Young adult romance is an art form like any other, and despite the lack of respect it often gets from mainstream audiences, it is certainly capable of being just as awesome as any other genre. What I’m saying is that just because it looks like Twilight and kind of smells like Twilight, doesn’t mean it is Twilight.

And so I introduce you to the wonderfully inventive world of Daughter of Smoke and Bone. The premise, as gleaned from the blurb on the back, sounds absurd and soppy: Karou, a mysterious young art student in Prague, lives in between two worlds, one a fantastical world of magical wishes and chimaera, the other a still-pretty-fantastic world of international art schools and charismatic ex boyfriends. Karou doesn’t know the secrets of her own past, or of the mysterious tattoos that cover her body. When she meets “beautiful, haunted” Akiva, her whole universe comes crashing down, and she learns the awful, intense truth behind her constant longing for more.
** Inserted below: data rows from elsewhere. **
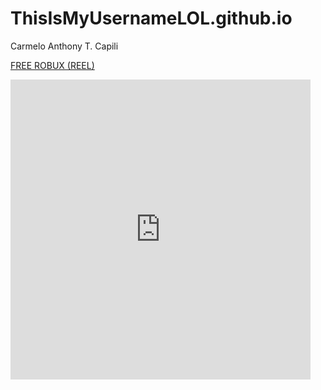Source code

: # ThisIsMyUsernameLOL.github.io
Carmelo Anthony T. Capili

[FREE ROBUX (REEL)](https://www.youtube.com/watch?v=dQw4w9WgXcQ)
<iframe src="https://giphy.com/embed/XHRouN8R7X64VbQOqP" width="480" height="480" frameBorder="0" class="giphy-embed" allowFullScreen

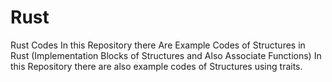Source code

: # Rust
Rust Codes
In this Repository there Are Example Codes of Structures in Rust (Implementation Blocks of Structures and Also Associate Functions)
In this Repository there are also example codes of Structures using traits.
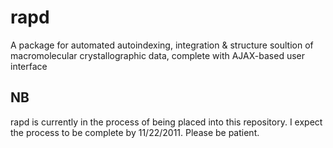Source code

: # rapd

A package for automated autoindexing, integration & structure soultion of macromolecular crystallographic data, complete with AJAX-based user interface

## NB

rapd is currently in the process of being placed into this repository. I expect the process to be complete by 11/22/2011. Please be patient.

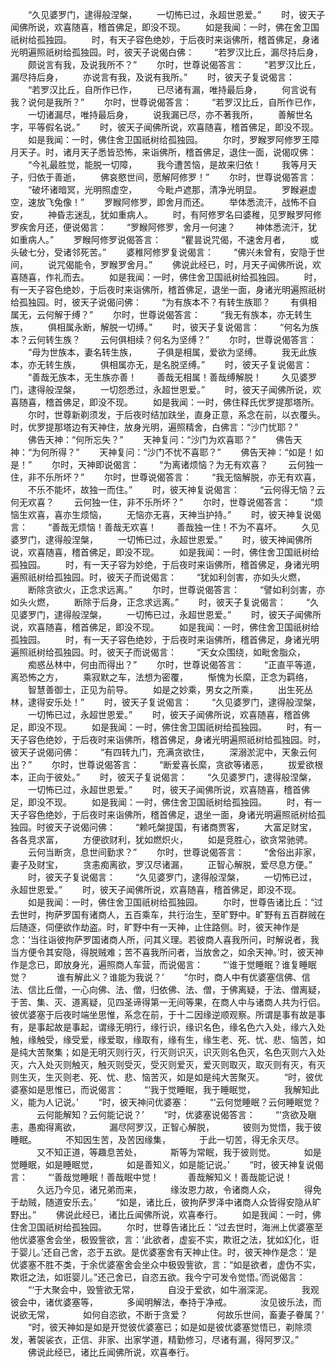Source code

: <!-- { "loadSidebar": true } -->
　　“久见婆罗门，逮得般涅槃，
　　一切怖已过，永超世恩爱。”
　　时，彼天子闻佛所说，欢喜随喜，稽首佛足，即没不现。
　　如是我闻：一时，佛在舍卫国祇树给孤独园。
　　时，有天子容色绝妙，于后夜时来诣佛所，稽首佛足，身诸光明遍照祇树给孤独园。时，彼天子说偈白佛：
　　“若罗汉比丘，漏尽持后身，
　　颇说言有我，及说我所不？”
　　尔时，世尊说偈答言：
　　“若罗汉比丘，漏尽持后身，
　　亦说言有我，及说有我所。”
　　时，彼天子复说偈言：
　　“若罗汉比丘，自所作已作，
　　已尽诸有漏，唯持最后身，
　　何言说有我？说何是我所？”
　　尔时，世尊说偈答言：
　　“若罗汉比丘，自所作已作，
　　一切诸漏尽，唯持最后身，
　　说我漏已尽，亦不著我所，
　　善解世名字，平等假名说。”
　　时，彼天子闻佛所说，欢喜随喜，稽首佛足，即没不现。
　　如是我闻：一时，佛住舍卫国祇树给孤独园。
　　尔时，罗睺罗阿修罗王障月天子。时，诸月天子悉皆恐怖，来诣佛所，稽首佛足，退住一面，说偈叹佛：
　　“今礼最胜觉，能脱一切障，
　　我今遭苦恼，是故来归依！
　　我等月天子，归依于善逝，
　　佛哀愍世间，愿解阿修罗！”
　　尔时，世尊说偈答言：
　　“破坏诸暗冥，光明照虚空，
　　今毗卢遮那，清净光明显。
　　罗睺避虚空，速放飞兔像！”
　　罗睺阿修罗，即舍月而还。
　　举体悉流汗，战怖不自安，
　　神昏志迷乱，犹如重病人。
　　时，有阿修罗名曰婆稚，见罗睺罗阿修罗疾舍月还，便说偈言：
　　“罗睺阿修罗，舍月一何速？
　　神体悉流汗，犹如重病人。”
　　罗睺阿修罗说偈答言：
　　“瞿昙说咒偈，不速舍月者，
　　或头破七分，受诸邻死苦。”
　　婆稚阿修罗复说偈言：
　　“佛兴未曾有，安隐于世间，
　　说咒偈能令，罗睺罗舍月。”
　　佛说此经已，时，月天子闻佛所说，欢喜随喜，作礼而去。
　　如是我闻：一时，佛住舍卫国祇树给孤独园。
　　时，有一天子容色绝妙，于后夜时来诣佛所，稽首佛足，退坐一面，身诸光明遍照祇树给孤独园。时，彼天子说偈问佛：
　　“为有族本不？有转生族耶？
　　有俱相属无，云何解于缚？”
　　尔时，世尊说偈答言：
　　“我无有族本，亦无转生族，
　　俱相属永断，解脱一切缚。”
　　时，彼天子复说偈言：
　　“何名为族本？云何转生族？
　　云何俱相续？何名为坚缚？”
　　尔时，世尊说偈答言：
　　“母为世族本，妻名转生族，
　　子俱是相属，爱欲为坚缚。
　　我无此族本，亦无转生族，
　　俱相属亦无，是名脱坚缚。”
　　时，彼天子复说偈言：
　　“善哉无族本，无生族亦善！
　　善哉无相属！善哉缚解脱！
　　久见婆罗门，逮得般涅槃，
　　一切怨悉过，永超世恩爱。”
　　时，彼天子闻佛所说，欢喜随喜，稽首佛足，即没不现。
　　如是我闻：一时，佛住释氏优罗提那塔所。
　　尔时，世尊新剃须发，于后夜时结加趺坐，直身正意，系念在前，以衣覆头。时，优罗提那塔边有天神住，放身光明，遍照精舍，白佛言：“沙门忧耶？”
　　佛告天神：“何所忘失？”
　　天神复问：“沙门为欢喜耶？”
　　佛告天神：“为何所得？”
　　天神复问：“沙门不忧不喜耶？”
　　佛告天神：“如是！如是！”
　　尔时，天神即说偈言：
　　“为离诸烦恼？为无有欢喜？
　　云何独一住，非不乐所坏？”
　　尔时，世尊说偈答言：
　　“我无恼解脱，亦无有欢喜，
　　不乐不能坏，故独一而住。”
　　时，彼天神复说偈言：
　　“云何得无恼？云何无欢喜？
　　云何独一住，非不乐所坏？”
　　尔时，世尊说偈答言：
　　“烦恼生欢喜，喜亦生烦恼，
　　无恼亦无喜，天神当护持。”
　　时，彼天神复说偈言：
　　“善哉无烦恼！善哉无欢喜！
　　善哉独一住！不为不喜坏。
　　久见婆罗门，逮得般涅槃，
　　一切怖已过，永超世恩爱。”
　　时，彼天神闻佛所说，欢喜随喜，稽首佛足，即没不现。
　　如是我闻：一时，佛住舍卫国祇树给孤独园。
　　时，有一天子容为妙绝，于后夜时来诣佛所，稽首佛足，身诸光明遍照祇树给孤独园。时，彼天子而说偈言：
　　“犹如利剑害，亦如头火燃，
　　断除贪欲火，正念求远离。”
　　尔时，世尊说偈答言：
　　“譬如利剑害，亦如头火燃，
　　断除于后身，正念求远离。”
　　时，彼天子复说偈言：
　　“久见婆罗门，逮得般涅槃，
　　一切怖已过，永超世恩爱。”
　　时，彼天子闻佛所说，欢喜随喜，稽首佛足，即没不现。
　　如是我闻：一时，佛住舍卫国祇树给孤独园。
　　时，有一天子容色绝妙，于后夜时来诣佛所，稽首佛足，身诸光明遍照祇树给孤独园。时，彼天子而说偈言：
　　“天女众围绕，如毗舍脂众，
　　痴惑丛林中，何由而得出？”
　　尔时，世尊说偈答言：
　　“正直平等道，离恐怖之方，
　　乘寂默之车，法想为密覆，
　　惭愧为长縻，正念为羁络，
　　智慧善御士，正见为前导。
　　如是之妙乘，男女之所乘，
　　出生死丛林，逮得安乐处！”
　　时，彼天子复说偈言：
　　“久见婆罗门，逮得般涅槃，
　　一切怖已过，永超世恩爱。”
　　时，彼天子闻佛所说，欢喜随喜，稽首佛足，即没不现。
　　如是我闻：一时，佛住舍卫国祇树给孤独园。
　　时，有一天子容色绝妙，于后夜时来诣佛所，稽首佛足，身诸光明遍照祇树给孤独园。时，彼天子说偈问佛：
　　“有四转九门，充满贪欲住，
　　深溺淤泥中，天象云何出？”
　　尔时，世尊说偈答言：
　　“断爱喜长縻，贪欲等诸恶，
　　拔爱欲根本，正向于彼处。”
　　时，彼天子复说偈言：
　　“久见婆罗门，逮得般涅槃，
　　一切怖已过，永超世恩爱。”
　　时，彼天子闻佛所说，欢喜随喜，稽首佛足，即没不现。
　　如是我闻：一时，佛住舍卫国祇树给孤独园。
　　时，有一天子容色绝妙，于后夜时来诣佛所，稽首佛足，退坐一面，身诸光明遍照祇树给孤独园。时彼天子说偈问佛：
　　“赖吒槃提国，有诸商贾客，
　　大富足财宝，各各竞求富，
　　方便欲财利，犹如燃炽火，
　　如是竞胜心，欲贪常驰骋。
　　云何当断贪，息世间勤求？”
　　尔时，世尊说偈答言：
　　“舍俗出非家，妻子及财宝，
　　贪恚痴离欲，罗汉尽诸漏，
　　正智心解脱，爱尽息方便。”
　　时，彼天子复说偈言：
　　“久见婆罗门，逮得般涅槃，
　　一切怖已过，永超世恩爱。”
　　时，彼天子闻佛所说，欢喜随喜，稽首佛足，即没不现。
　　如是我闻：一时，佛住舍卫国祇树给孤独园。
　　尔时，世尊告诸比丘：“过去世时，拘萨罗国有诸商人，五百乘车，共行治生，至旷野中。旷野有五百群贼在后随逐，伺便欲作劫盗。时，旷野中有一天神，止住路侧。时，彼天神作是念：‘当往诣彼拘萨罗国诸商人所，问其义理。若彼商人喜我所问，时解说者，我当方便令其安隐，得脱贼难；苦不喜我所问者，当放舍之，如余天神。’时，彼天神作是念已，即放身光，遍照商人车营，而说偈言：
　　“‘谁于觉睡眠？谁复睡眠觉？
　　　谁有解此义？谁能为我说？’
　　“尔时，商人中有优婆塞信佛、信法、信比丘僧，一心向佛、法、僧，归依佛、法、僧，于佛离疑，于法、僧离疑，于苦、集、灭、道离疑，见四圣谛得第一无间等果，在商人中与诸商人共为行侣。彼优婆塞于后夜时端坐思惟，系念在前，于十二因缘逆顺观察。所谓是事有故是事有，是事起故是事起，谓缘无明行，缘行识，缘识名色，缘名色六入处，缘六入处触，缘触受，缘受爱，缘爱取，缘取有，缘有生，缘生老、死、忧、悲、恼苦，如是纯大苦聚集；如是无明灭则行灭，行灭则识灭，识灭则名色灭，名色灭则六入处灭，六入处灭则触灭，触灭则受灭，受灭则爱灭，爱灭则取灭，取灭则有灭，有灭则生灭，生灭则老、死、忧、悲、恼苦灭，如是如是纯大苦聚灭。
　　“时，彼优婆塞如是思惟已，而说偈言：
　　“‘我于觉睡眠，我于睡眠觉，
　　　我解知此义，能为人记说。’
　　“时，彼天神问优婆塞：
　　“‘云何觉睡眠？云何睡眠觉？
　　　云何能解知？云何能记说？’
　　“时，优婆塞说偈答言：
　　“‘贪欲及瞋恚，愚痴得离欲，
　　　漏尽阿罗汉，正智心解脱，
　　　彼则为觉悟，我于彼睡眠。
　　　不知因生苦，及苦因缘集，
　　　于此一切苦，得无余灭尽。
　　　又不知正道，等趣息苦处，
　　　斯等为常眠，我于彼则觉。
　　　如是觉睡眠，如是睡眠觉，
　　　如是善知义，如是能记说。’
　　“时，彼天神复说偈言：
　　“‘善哉觉睡眠！善哉眠中觉！
　　　善哉解知义！善哉能记说！
　　　久远乃今见，诸兄弟而来，
　　　缘汝恩力故，令诸商人众，
　　　得免于劫贼，随道安乐去。’
　　“如是，诸比丘，彼拘萨罗泽中诸商人众皆得安隐从旷野出。”
　　佛说此经已，诸比丘闻佛所说，欢喜奉行。
　　如是我闻：一时，佛住舍卫国祇树给孤独园。
　　尔时，世尊告诸比丘：“过去世时，海洲上优婆塞至他优婆塞舍会坐，极毁訾欲，言：‘此欲者，虚妄不实，欺诳之法，犹如幻化，诳于婴儿。’还自己舍，恣于五欲。是优婆塞舍有天神止住。时，彼天神作是念：‘是优婆塞不胜不类，于余优婆塞舍会坐众中极毁訾欲，言：“如是欲者，虚伪不实，欺诳之法，如诳婴儿。”还己舍已，自恣五欲。我今宁可发令觉悟。’而说偈言：
　　“‘于大聚会中，毁訾欲无常，
　　　自没于爱欲，如牛溺深泥。
　　　我观彼会中，诸优婆塞等，
　　　多闻明解法，奉持于净戒。
　　　汝见彼乐法，而说欲无常，
　　　如何自恣欲，不断于贪爱？
　　　何故乐世间，畜妻子眷属？’
　　“时，彼天神如是如是开觉彼优婆塞已；如是如是彼优婆塞觉悟已，剃除须发，著袈裟衣，正信、非家、出家学道，精勤修习，尽诸有漏，得阿罗汉。”
　　佛说此经已，诸比丘闻佛所说，欢喜奉行。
I won’t get into the plot too much. Suffice it to say, the world created by Laini Taylor is one of the more inventive and well realized within this genre. Karou, also, is a well crafted female protagonist, subject to the occasional teenage girl flight of fancy but with a cool back story and solid moral compass. Akiva, far from the typical brooding bad boy, is actually more of a sensitive, if haunted soldier. Actually, written out like that, Daughter of Smoke and Bone is more like a  Nicholas Spark novel than Twilight, but the awesome mythology surrounding it helps to elevate it above such a reduction.

Overall, the biggest flaw of the novel is how short it is. Daughter of Smoke and Bone is part of a proposed series (with the next installment coming out December 2012), and the thrust of what the series is going to be about doesn’t start to come to light until the very end. But the thrust of what the series is going to be about is awesome. I was kind of lukewarm on the book until about halfway through, but by the end I was actively excited to see what else Taylor has in mind for her strange universe of creatures.

Daughter of Smoke and Bone is not astonishing or particularly challenging, at least not in its first installment. Instead, it is a well done and well realized version of that classic young adult romance set up.